Top of Information supplied
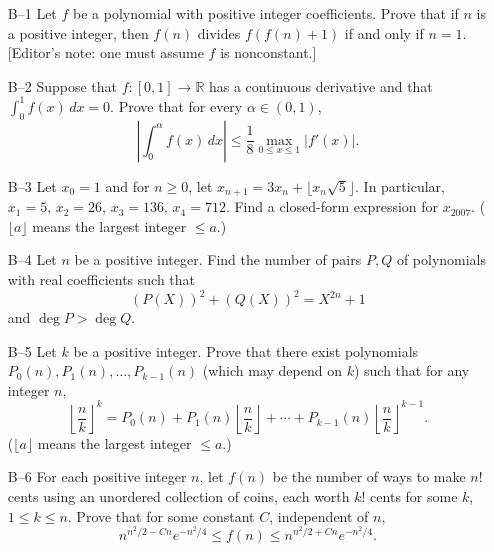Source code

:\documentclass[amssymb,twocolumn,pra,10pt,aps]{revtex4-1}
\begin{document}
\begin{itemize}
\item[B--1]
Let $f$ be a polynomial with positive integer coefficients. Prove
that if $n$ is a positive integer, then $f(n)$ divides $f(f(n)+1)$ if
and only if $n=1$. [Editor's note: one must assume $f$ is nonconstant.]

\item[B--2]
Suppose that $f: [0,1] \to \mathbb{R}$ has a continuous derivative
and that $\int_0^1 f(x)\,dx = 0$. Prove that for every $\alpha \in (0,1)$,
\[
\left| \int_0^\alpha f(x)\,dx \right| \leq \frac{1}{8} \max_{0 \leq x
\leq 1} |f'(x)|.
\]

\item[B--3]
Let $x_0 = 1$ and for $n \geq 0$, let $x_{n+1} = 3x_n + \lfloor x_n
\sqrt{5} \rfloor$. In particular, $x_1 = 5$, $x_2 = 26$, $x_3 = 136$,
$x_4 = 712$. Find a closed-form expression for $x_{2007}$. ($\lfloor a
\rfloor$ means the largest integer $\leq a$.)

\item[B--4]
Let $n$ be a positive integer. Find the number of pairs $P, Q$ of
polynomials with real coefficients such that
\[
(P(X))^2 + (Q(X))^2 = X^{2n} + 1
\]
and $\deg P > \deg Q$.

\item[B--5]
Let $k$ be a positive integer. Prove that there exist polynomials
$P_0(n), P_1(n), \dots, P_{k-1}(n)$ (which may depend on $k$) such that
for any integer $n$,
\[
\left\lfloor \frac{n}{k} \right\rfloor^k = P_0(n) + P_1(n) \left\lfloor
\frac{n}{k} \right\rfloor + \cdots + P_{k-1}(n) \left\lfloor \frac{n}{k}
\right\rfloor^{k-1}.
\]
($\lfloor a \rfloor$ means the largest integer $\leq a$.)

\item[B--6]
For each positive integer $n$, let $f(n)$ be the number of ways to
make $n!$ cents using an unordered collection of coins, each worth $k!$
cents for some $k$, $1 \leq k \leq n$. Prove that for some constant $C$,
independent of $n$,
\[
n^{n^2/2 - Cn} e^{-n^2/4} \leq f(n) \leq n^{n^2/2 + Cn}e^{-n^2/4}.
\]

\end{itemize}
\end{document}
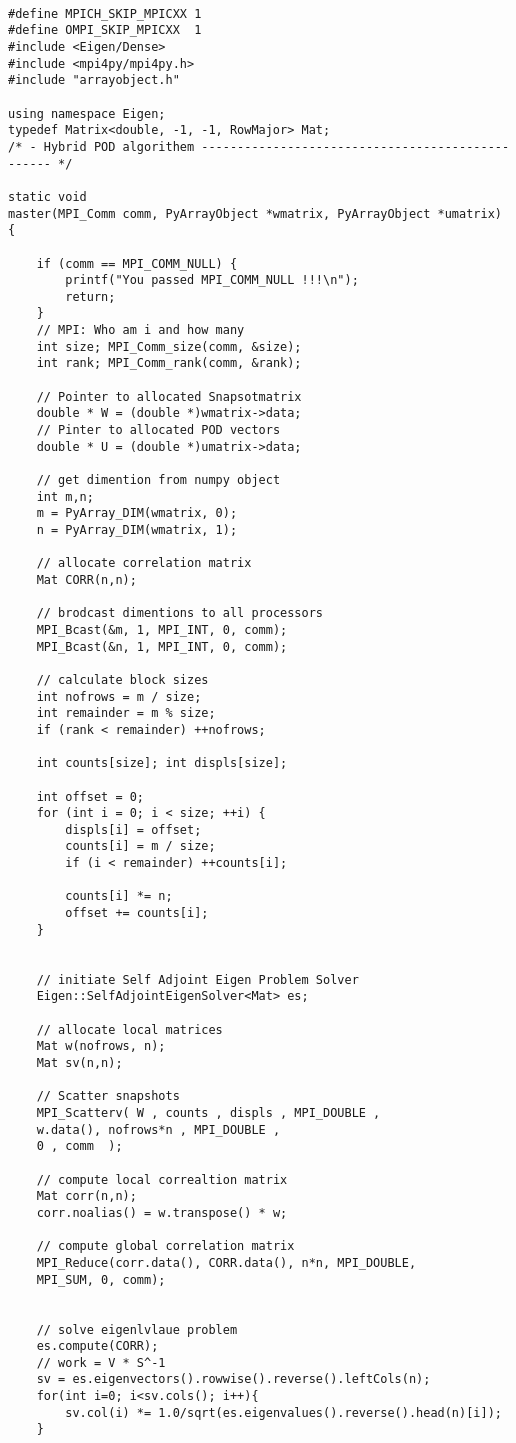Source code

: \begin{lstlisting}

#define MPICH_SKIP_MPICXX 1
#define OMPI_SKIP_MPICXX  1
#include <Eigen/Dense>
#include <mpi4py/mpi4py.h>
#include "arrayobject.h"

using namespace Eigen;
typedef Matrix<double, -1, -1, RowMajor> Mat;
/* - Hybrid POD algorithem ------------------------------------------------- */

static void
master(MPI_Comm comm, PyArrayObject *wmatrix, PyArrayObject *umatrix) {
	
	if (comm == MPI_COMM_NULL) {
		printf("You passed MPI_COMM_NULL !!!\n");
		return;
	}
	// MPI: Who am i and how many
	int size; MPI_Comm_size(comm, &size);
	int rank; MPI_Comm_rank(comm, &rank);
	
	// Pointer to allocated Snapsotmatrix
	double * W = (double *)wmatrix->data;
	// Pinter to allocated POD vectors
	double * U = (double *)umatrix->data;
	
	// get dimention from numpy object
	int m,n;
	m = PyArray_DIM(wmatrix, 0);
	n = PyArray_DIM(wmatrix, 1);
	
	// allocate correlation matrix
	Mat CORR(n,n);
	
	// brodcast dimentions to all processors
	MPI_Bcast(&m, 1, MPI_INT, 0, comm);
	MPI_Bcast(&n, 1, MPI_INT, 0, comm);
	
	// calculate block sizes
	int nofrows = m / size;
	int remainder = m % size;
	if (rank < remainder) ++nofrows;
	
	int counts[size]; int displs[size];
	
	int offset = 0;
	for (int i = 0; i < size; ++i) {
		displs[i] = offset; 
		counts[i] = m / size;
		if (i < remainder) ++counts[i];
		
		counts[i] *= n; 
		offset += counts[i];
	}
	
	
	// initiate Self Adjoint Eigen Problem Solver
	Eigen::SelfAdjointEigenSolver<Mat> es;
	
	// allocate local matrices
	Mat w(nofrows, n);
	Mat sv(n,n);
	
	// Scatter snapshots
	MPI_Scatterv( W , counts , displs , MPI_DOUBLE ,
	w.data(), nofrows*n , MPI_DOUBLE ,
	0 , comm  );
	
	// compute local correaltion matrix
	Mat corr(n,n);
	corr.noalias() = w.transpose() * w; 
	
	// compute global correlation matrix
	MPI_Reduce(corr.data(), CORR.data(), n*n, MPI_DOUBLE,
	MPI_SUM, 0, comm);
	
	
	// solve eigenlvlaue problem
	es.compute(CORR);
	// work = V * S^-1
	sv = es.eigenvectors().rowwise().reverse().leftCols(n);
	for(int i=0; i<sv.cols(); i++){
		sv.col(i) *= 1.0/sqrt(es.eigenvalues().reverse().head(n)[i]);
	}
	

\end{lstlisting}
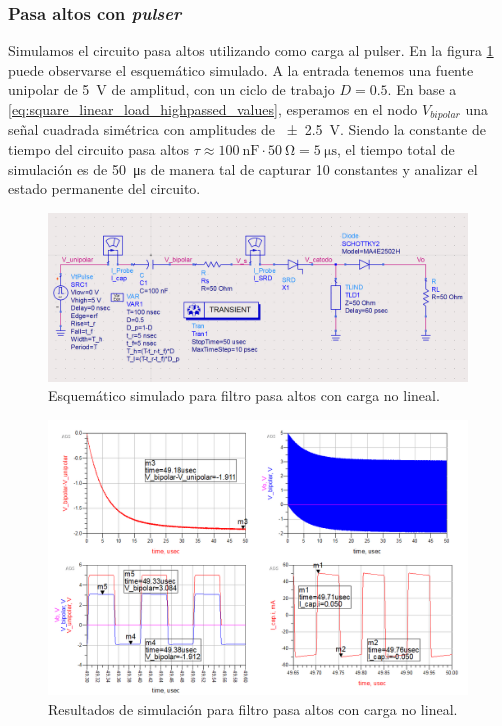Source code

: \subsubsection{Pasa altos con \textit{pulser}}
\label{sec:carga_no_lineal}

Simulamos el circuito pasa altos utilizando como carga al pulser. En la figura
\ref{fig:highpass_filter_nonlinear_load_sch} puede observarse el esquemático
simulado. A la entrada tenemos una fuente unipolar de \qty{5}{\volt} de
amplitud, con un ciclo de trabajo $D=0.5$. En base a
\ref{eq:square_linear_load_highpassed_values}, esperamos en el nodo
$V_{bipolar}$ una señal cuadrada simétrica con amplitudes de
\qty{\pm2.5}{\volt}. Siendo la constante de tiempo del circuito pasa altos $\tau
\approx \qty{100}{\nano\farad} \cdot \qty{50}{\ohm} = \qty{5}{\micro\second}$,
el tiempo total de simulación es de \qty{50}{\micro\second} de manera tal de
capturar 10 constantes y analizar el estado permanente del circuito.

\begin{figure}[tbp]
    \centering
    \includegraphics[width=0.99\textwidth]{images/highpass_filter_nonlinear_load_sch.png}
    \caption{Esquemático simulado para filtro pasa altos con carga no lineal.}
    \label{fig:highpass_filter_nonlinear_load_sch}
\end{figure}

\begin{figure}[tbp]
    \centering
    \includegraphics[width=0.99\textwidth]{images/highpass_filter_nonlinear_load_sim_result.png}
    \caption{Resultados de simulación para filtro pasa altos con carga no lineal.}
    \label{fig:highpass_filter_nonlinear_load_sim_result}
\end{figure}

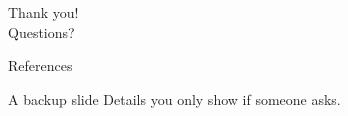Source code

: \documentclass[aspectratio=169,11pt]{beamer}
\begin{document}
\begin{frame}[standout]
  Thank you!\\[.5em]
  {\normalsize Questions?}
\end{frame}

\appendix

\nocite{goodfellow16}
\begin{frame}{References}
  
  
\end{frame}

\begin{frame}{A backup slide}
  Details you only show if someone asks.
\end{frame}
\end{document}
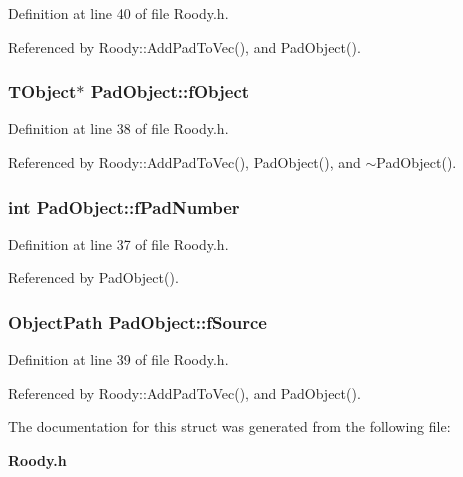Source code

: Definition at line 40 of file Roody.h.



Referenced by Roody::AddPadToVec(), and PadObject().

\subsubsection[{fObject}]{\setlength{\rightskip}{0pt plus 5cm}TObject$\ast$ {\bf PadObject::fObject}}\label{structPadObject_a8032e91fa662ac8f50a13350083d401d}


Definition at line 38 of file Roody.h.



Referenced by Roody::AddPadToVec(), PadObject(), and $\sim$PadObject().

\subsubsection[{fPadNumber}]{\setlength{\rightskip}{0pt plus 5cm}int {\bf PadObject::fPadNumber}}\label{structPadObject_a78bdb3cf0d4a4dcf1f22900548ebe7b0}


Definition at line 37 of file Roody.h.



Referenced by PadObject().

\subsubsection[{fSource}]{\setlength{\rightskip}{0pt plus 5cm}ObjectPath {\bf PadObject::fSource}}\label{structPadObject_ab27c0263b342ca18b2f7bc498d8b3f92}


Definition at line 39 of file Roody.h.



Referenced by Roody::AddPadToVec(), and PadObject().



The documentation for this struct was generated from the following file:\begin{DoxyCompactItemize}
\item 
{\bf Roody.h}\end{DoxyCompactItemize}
Bottom of Information supplied
Top of Information supplied
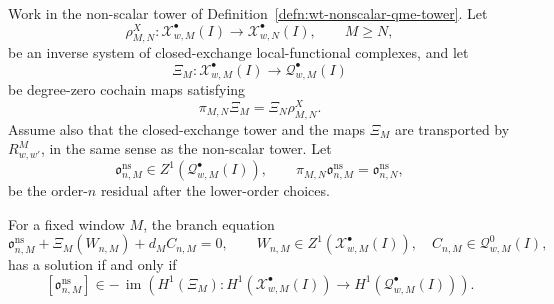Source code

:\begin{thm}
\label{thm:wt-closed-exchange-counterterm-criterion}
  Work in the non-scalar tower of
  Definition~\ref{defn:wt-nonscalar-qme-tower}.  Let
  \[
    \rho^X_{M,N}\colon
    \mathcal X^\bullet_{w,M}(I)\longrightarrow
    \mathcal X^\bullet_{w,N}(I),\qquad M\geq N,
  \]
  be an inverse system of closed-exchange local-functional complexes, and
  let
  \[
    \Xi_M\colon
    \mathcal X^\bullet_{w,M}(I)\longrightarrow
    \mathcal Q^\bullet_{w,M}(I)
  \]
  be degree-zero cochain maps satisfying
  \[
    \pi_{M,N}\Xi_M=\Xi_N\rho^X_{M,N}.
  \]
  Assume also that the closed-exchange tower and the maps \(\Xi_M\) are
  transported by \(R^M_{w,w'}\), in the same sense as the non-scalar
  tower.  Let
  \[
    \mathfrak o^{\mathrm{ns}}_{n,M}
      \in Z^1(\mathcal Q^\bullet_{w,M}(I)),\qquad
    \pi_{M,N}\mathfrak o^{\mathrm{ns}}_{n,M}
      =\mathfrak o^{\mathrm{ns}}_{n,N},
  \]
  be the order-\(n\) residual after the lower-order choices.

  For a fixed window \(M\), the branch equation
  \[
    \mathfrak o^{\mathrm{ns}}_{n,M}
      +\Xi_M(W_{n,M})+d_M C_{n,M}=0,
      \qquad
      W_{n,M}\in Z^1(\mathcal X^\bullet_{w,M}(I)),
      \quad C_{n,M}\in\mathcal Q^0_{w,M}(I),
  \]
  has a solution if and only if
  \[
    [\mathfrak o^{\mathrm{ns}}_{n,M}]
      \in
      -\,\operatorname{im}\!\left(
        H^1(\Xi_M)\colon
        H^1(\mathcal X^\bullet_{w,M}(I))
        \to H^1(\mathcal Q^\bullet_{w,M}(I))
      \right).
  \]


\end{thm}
Bottom of Information supplied
Top of Information supplied
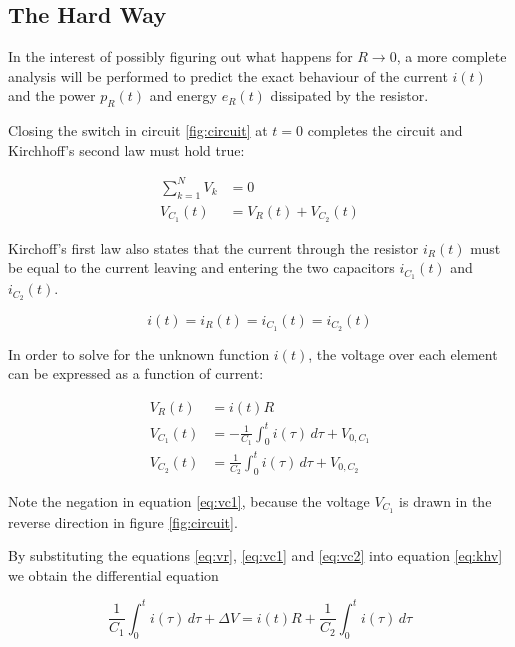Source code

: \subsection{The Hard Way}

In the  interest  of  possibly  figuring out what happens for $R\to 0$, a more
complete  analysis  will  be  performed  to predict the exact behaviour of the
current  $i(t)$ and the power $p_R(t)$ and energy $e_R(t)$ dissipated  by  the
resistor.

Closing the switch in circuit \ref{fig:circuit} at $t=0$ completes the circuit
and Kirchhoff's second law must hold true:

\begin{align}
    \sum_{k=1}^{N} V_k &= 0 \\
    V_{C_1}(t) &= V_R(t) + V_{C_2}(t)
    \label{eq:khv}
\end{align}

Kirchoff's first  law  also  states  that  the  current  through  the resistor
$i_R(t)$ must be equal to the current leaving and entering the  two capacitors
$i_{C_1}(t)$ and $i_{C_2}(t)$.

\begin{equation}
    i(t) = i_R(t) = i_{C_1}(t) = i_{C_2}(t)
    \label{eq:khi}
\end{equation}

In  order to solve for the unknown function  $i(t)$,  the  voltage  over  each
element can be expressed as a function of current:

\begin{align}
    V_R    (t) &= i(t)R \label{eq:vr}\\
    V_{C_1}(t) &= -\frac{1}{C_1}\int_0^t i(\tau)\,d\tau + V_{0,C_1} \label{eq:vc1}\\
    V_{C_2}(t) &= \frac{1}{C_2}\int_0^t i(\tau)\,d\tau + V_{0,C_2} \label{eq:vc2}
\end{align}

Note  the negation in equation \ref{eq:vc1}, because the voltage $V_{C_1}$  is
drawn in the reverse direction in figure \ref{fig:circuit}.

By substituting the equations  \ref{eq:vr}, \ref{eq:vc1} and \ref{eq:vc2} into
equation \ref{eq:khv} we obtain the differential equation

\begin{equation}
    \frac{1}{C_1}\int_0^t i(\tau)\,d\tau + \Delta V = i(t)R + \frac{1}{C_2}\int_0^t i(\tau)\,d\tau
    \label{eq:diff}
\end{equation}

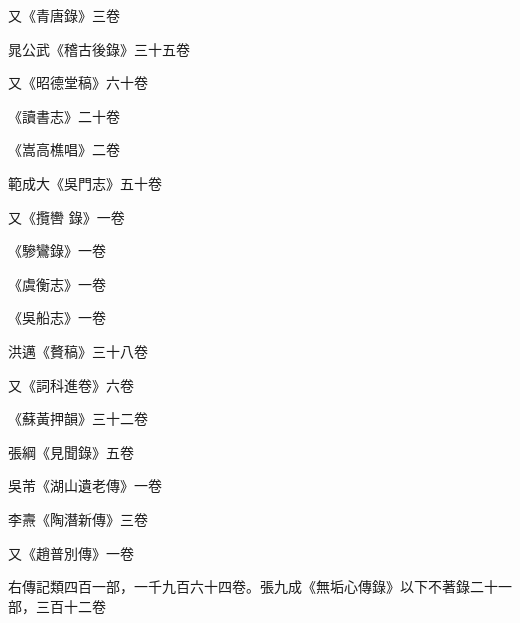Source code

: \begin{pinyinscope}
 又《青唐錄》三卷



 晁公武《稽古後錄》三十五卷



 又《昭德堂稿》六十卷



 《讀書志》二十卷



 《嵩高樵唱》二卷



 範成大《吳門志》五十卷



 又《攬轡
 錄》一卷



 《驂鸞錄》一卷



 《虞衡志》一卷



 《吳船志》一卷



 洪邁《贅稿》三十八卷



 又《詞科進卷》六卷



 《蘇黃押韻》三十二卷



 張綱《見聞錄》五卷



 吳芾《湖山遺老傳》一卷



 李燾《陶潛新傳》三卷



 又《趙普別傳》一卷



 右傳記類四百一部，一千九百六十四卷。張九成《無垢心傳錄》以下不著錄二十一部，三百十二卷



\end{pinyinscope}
Bottom of Information supplied
# [Task to complete]
From the records above, copy each line in which the string "simulado" occurs.

# [Your response]
simulado. A la entrada tenemos una fuente unipolar de \qty{5}{\volt} de
    \caption{Esquemático simulado para filtro pasa altos con carga no lineal.}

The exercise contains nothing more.